Meski begitu, napasnya tidak berhenti total. Vitalitasnya sungguh mengerikan.
Sambil berjuang berdiri, Ghislain terhuyung ke arah Arterion yang terengah-engah.
Mata naga itu kosong; tidak ada lagi niat membunuh atau kegilaan di dalamnya.
Ghislain menyipitkan matanya saat melihatnya.
‘Mereka sudah pergi.’
Tatapan Arterion, seakan menatap ke dalam kehampaan yang jauh, telah berubah menjadi rona biru tua yang jernih.
Itulah jenis tatapan yang dimiliki seorang bijak, jenis tatapan yang hanya bisa dimiliki oleh mereka yang membawa kebijaksanaan zaman kuno.
Kontras sekali dengan tatapan merah dan marah yang pertama kali ia tunjukkan.
Seolah-olah semua kegilaan yang bersembunyi di dalam dirinya telah terkuras habis.
‘Tidak masalah.’
Ghislain mengangkat pedangnya. Ia harus memenggal kepalanya dan mengakhiri semua ini untuk selamanya.
Meski begitu, dia ragu sejenak sebelum akhirnya berbicara.
“Apa… sebenarnya kamu?”
Ada terlalu banyak hal yang tidak masuk akal.
Amarah dan nafsu haus darah yang lenyap hanya pada saat kematian.

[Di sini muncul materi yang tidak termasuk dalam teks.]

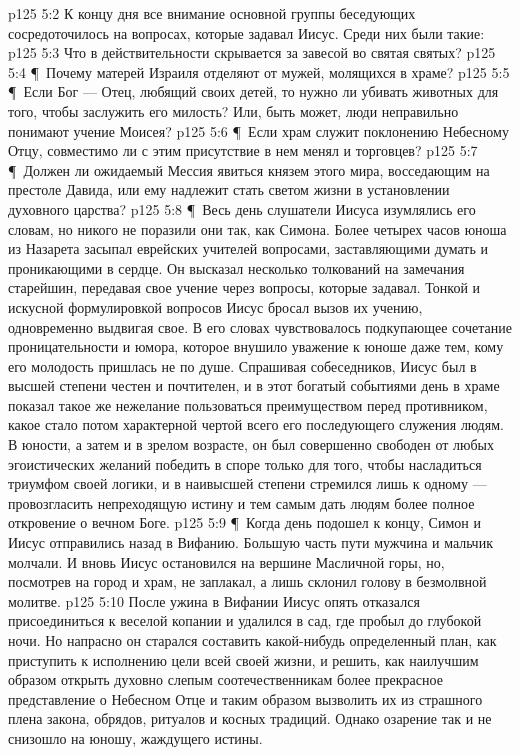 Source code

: \vs p125 5:2 К концу дня все внимание основной группы беседующих сосредоточилось на вопросах, которые задавал Иисус. Среди них были такие:
\vs p125 5:3 \bibnobreakspace Что в действительности скрывается за завесой во святая святых?
\vs p125 5:4 \P\ \bibnobreakspace Почему матерей Израиля отделяют от мужей, молящихся в храме?
\vs p125 5:5 \P\ \bibnobreakspace Если Бог --- Отец, любящий своих детей, то нужно ли убивать животных для того, чтобы заслужить его милость? Или, быть может, люди неправильно понимают учение Моисея?
\vs p125 5:6 \P\ \bibnobreakspace Если храм служит поклонению Небесному Отцу, совместимо ли с этим присутствие в нем менял и торговцев?
\vs p125 5:7 \P\ \bibnobreakspace Должен ли ожидаемый Мессия явиться князем этого мира, восседающим на престоле Давида, или ему надлежит стать светом жизни в установлении духовного царства?
\vs p125 5:8 \P\ Весь день слушатели Иисуса изумлялись его словам, но никого не поразили они так, как Симона. Более четырех часов юноша из Назарета засыпал еврейских учителей вопросами, заставляющими думать и проникающими в сердце. Он высказал несколько толкований на замечания старейшин, передавая свое учение через вопросы, которые задавал. Тонкой и искусной формулировкой вопросов Иисус бросал вызов их учению, одновременно выдвигая свое. В его словах чувствовалось подкупающее сочетание проницательности и юмора, которое внушило уважение к юноше даже тем, кому его молодость пришлась не по душе. Спрашивая собеседников, Иисус был в высшей степени честен и почтителен, и в этот богатый событиями день в храме показал такое же нежелание пользоваться преимуществом перед противником, какое стало потом характерной чертой всего его последующего служения людям. В юности, а затем и в зрелом возрасте, он был совершенно свободен от любых эгоистических желаний победить в споре только для того, чтобы насладиться триумфом своей логики, и в наивысшей степени стремился лишь к одному --- провозгласить непреходящую истину и тем самым дать людям более полное откровение о вечном Боге.
\vs p125 5:9 \P\ Когда день подошел к концу, Симон и Иисус отправились назад в Вифанию. Большую часть пути мужчина и мальчик молчали. И вновь Иисус остановился на вершине Масличной горы, но, посмотрев на город и храм, не заплакал, а лишь склонил голову в безмолвной молитве.
\vs p125 5:10 После ужина в Вифании Иисус опять отказался присоединиться к веселой копании и удалился в сад, где пробыл до глубокой ночи. Но напрасно он старался составить какой\hyp{}нибудь определенный план, как приступить к исполнению цели всей своей жизни, и решить, как наилучшим образом открыть духовно слепым соотечественникам более прекрасное представление о Небесном Отце и таким образом вызволить их из страшного плена закона, обрядов, ритуалов и косных традиций. Однако озарение так и не снизошло на юношу, жаждущего истины.
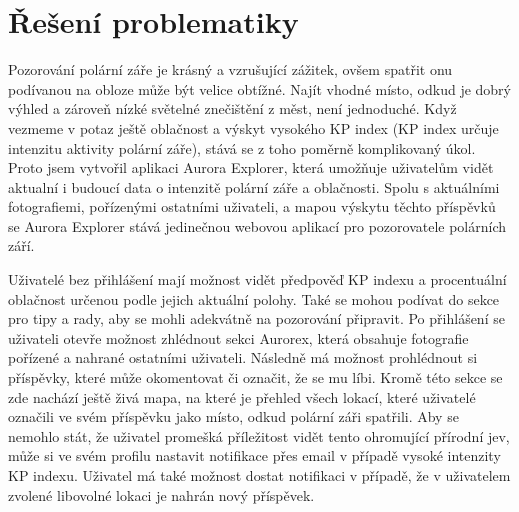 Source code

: \section{Řešení problematiky}
\par Pozorování polární záře je krásný a vzrušující zážitek, ovšem spatřit onu podívanou na obloze může být velice obtížné. Najít vhodné místo, odkud je dobrý výhled a zároveň nízké světelné znečištění z měst, není jednoduché. Když vezmeme v potaz ještě oblačnost a výskyt vysokého KP index (KP index určuje intenzitu aktivity polární záře), stává se z toho poměrně komplikovaný úkol. Proto jsem vytvořil aplikaci Aurora Explorer, která umožňuje uživatelům vidět aktualní i budoucí data o intenzitě polární záře a oblačnosti. Spolu s aktuálními fotografiemi, pořízenými ostatními uživateli, a mapou výskytu těchto příspěvků se Aurora Explorer stává jedinečnou webovou aplikací pro pozorovatele polárních září.
\par Uživatelé bez přihlášení mají možnost vidět předpověď KP indexu a  procentuální oblačnost určenou podle jejich aktuální polohy. Také se mohou podívat do sekce pro tipy a rady, aby se mohli adekvátně na pozorování připravit. Po přihlášení se uživateli otevře možnost zhlédnout sekci Aurorex, která obsahuje fotografie pořízené a nahrané ostatními uživateli. Následně má možnost prohlédnout si příspěvky, které může okomentovat či označit, že se mu líbi. Kromě této sekce se zde nachází ještě živá mapa, na které je přehled všech lokací, které uživatelé označili ve svém příspěvku jako místo, odkud polární záři spatřili. Aby se nemohlo stát, že uživatel promešká příležitost vidět tento ohromující přírodní jev, může si ve svém profilu nastavit notifikace přes email v případě vysoké intenzity KP indexu. Uživatel má také možnost dostat notifikaci v případě, že v uživatelem zvolené libovolné lokaci je nahrán nový příspěvek. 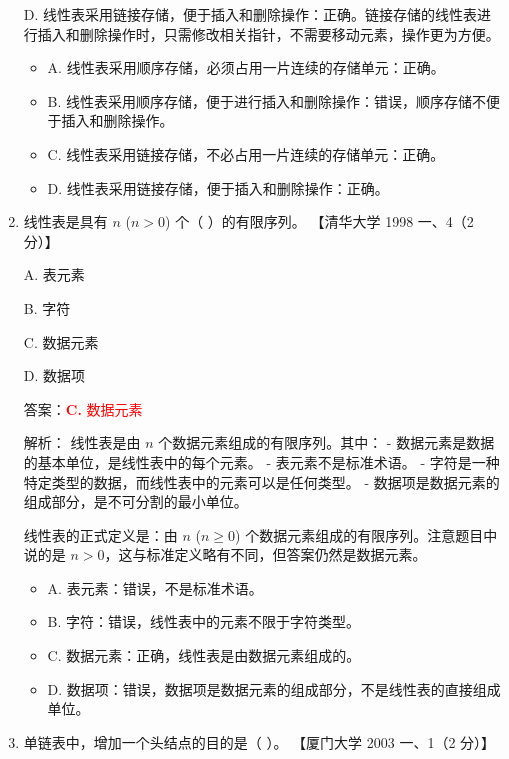 \documentclass[lang=cn,newtx,10pt,scheme=chinese]{../../../elegantbook}
\begin{document}
\begin{enumerate}
        D. 线性表采用链接存储，便于插入和删除操作：正确。链接存储的线性表进行插入和删除操作时，只需修改相关指针，不需要移动元素，操作更为方便。

        \begin{itemize}
            \item A. 线性表采用顺序存储，必须占用一片连续的存储单元：正确。
            \item B. 线性表采用顺序存储，便于进行插入和删除操作：错误，顺序存储不便于插入和删除操作。
            \item C. 线性表采用链接存储，不必占用一片连续的存储单元：正确。
            \item D. 线性表采用链接存储，便于插入和删除操作：正确。
        \end{itemize}
    
        \item 线性表是具有 $n$ ($n > 0$) 个（ ）的有限序列。  
        【清华大学 1998 一、4（2 分）】  
    
        A. 表元素  
    
        B. 字符  
    
        C. 数据元素  
    
        D. 数据项  

        答案：\textcolor{red}{\textbf{C.} 数据元素}

        解析：
        线性表是由 $n$ 个数据元素组成的有限序列。其中：
        - 数据元素是数据的基本单位，是线性表中的每个元素。
        - 表元素不是标准术语。
        - 字符是一种特定类型的数据，而线性表中的元素可以是任何类型。
        - 数据项是数据元素的组成部分，是不可分割的最小单位。

        线性表的正式定义是：由 $n$ ($n \geq 0$) 个数据元素组成的有限序列。注意题目中说的是 $n > 0$，这与标准定义略有不同，但答案仍然是数据元素。

        \begin{itemize}
            \item A. 表元素：错误，不是标准术语。
            \item B. 字符：错误，线性表中的元素不限于字符类型。
            \item C. 数据元素：正确，线性表是由数据元素组成的。
            \item D. 数据项：错误，数据项是数据元素的组成部分，不是线性表的直接组成单位。
        \end{itemize}
    
        \item 单链表中，增加一个头结点的目的是（ ）。  
        【厦门大学 2003 一、1（2 分）】  
    

\end{enumerate}
\end{document}
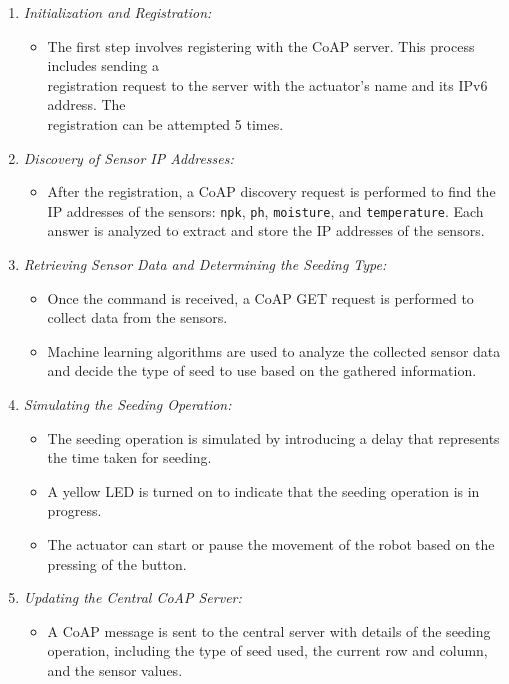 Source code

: \begin{enumerate}
    \item \textit{Initialization and Registration:}
    \begin{itemize}
        \item The first step involves registering with the CoAP server. This process includes sending a\\
         registration request to the server with the actuator's name and its IPv6 address. The\\
         registration can be attempted 5 times.
    \end{itemize}
    
    \item \textit{Discovery of Sensor IP Addresses:}
    \begin{itemize}
        \item After the registration, a CoAP discovery request is performed to find the IP addresses of the sensors: \texttt{npk}, \texttt{ph}, \texttt{moisture}, and \texttt{temperature}. Each answer is analyzed to extract and store the IP addresses of the sensors.
    \end{itemize}
    
    \item \textit{Retrieving Sensor Data and Determining the Seeding Type:}
    \begin{itemize}
        \item Once the command is received, a CoAP GET request is performed to collect data from the sensors.
        \item Machine learning algorithms are used to analyze the collected sensor data and decide the type of seed to use based on the gathered information.
    \end{itemize}
    
    \item \textit{Simulating the Seeding Operation:}
    \begin{itemize}
        \item The seeding operation is simulated by introducing a delay that represents the time taken for seeding.
        \item A yellow LED is turned on to indicate that the seeding operation is in progress.
        \item The actuator can start or pause the movement of the robot based on the pressing of the button.
    \end{itemize}
    
    \item \textit{Updating the Central CoAP Server:}
    \begin{itemize}
        \item A CoAP message is sent to the central server with details of the seeding operation, including the type of seed used, the current row and column, and the sensor values.
    \end{itemize}
    

\end{enumerate}
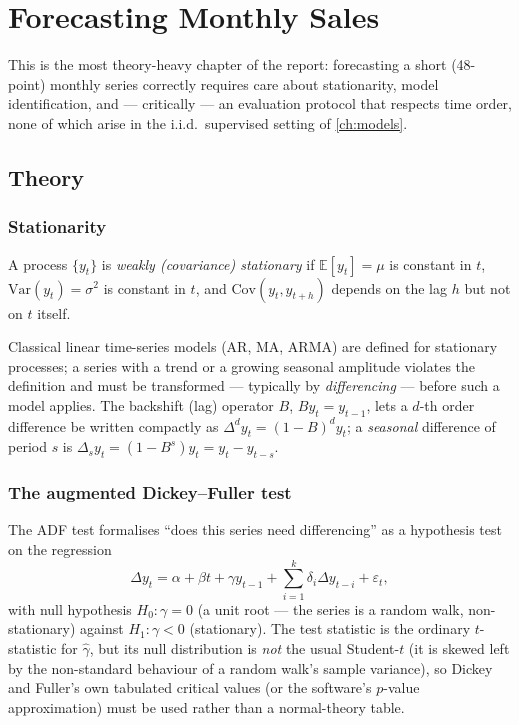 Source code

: \chapter{Forecasting Monthly Sales}
\label{ch:forecasting}

This is the most theory-heavy chapter of the report: forecasting a short
(48-point) monthly series correctly requires care about stationarity,
model identification, and — critically — an evaluation protocol that
respects time order, none of which arise in the i.i.d.\ supervised setting
of \cref{ch:models}.

\section{Theory}

\subsection{Stationarity}
\begin{definition}
A process $\{y_t\}$ is \emph{weakly (covariance) stationary} if
$\mathbb{E}[y_t] = \mu$ is constant in $t$, $\mathrm{Var}(y_t)=\sigma^2$
is constant in $t$, and $\mathrm{Cov}(y_t, y_{t+h})$ depends on the lag
$h$ but not on $t$ itself.
\end{definition}
Classical linear time-series models (AR, MA, ARMA) are defined for
stationary processes; a series with a trend or a growing seasonal
amplitude violates the definition and must be transformed — typically by
\emph{differencing} — before such a model applies. The backshift (lag)
operator $B$, $By_t = y_{t-1}$, lets a $d$-th order difference be written
compactly as $\Delta^d y_t = (1-B)^d y_t$; a \emph{seasonal} difference of
period $s$ is $\Delta_s y_t = (1-B^s) y_t = y_t - y_{t-s}$.

\subsection{The augmented Dickey--Fuller test}
The ADF test formalises ``does this series need differencing'' as a
hypothesis test on the regression
\begin{equation}
  \Delta y_t = \alpha + \beta t + \gamma y_{t-1}
             + \sum_{i=1}^{k}\delta_i \Delta y_{t-i} + \varepsilon_t,
  \label{eq:adf}
\end{equation}
with null hypothesis $H_0: \gamma = 0$ (a unit root — the series is a
random walk, non-stationary) against $H_1: \gamma < 0$ (stationary). The
test statistic is the ordinary $t$-statistic for $\hat\gamma$, but its
null distribution is \emph{not} the usual Student-$t$ (it is skewed left
by the non-standard behaviour of a random walk's sample variance), so
Dickey and Fuller's own tabulated critical values (or the software's
$p$-value approximation) must be used rather than a normal-theory table.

Kegilaan yang muncul kembali dalam situasi putus asa, lalu tiba-tiba memudar lagi.
Itu sama sekali tidak seperti kebijaksanaan yang seharusnya dimiliki seekor naga.
Itulah sebabnya satu-satunya pertanyaan yang bisa ditanyakannya adalah: “Kamu ini apa?”
Mata Arterion yang mulai meredup perlahan beralih ke Ghislain. Cahaya kehidupan mulai meredup darinya.
Lalu, dengan suara lembut, dia akhirnya berbicara.
“…Ah… Aku sudah lama bermimpi…”
“Mimpi?”
“Ya… sahabat-sahabatku… saudara-saudaraku… dunia yang kita perjuangkan untuk lindungi…”
Ghislain terdiam. Ia bisa menebak siapa yang dimaksud Arterion.
Arterion tampak tersenyum lembut.
“Tapi siapa yang harus disalahkan sekarang… Itu semua keserakahanku, kesalahanku…”
“Apa maksudmu? Apa sebenarnya yang terjadi dalam perang seribu tahun yang lalu?”
“…Kau bahkan tahu tentang itu…”
“Katakan padaku. Kenapa kalian melawan kami? Jika Musuh mengancam dunia, kenapa kalian tidak berdiri bersama kami?”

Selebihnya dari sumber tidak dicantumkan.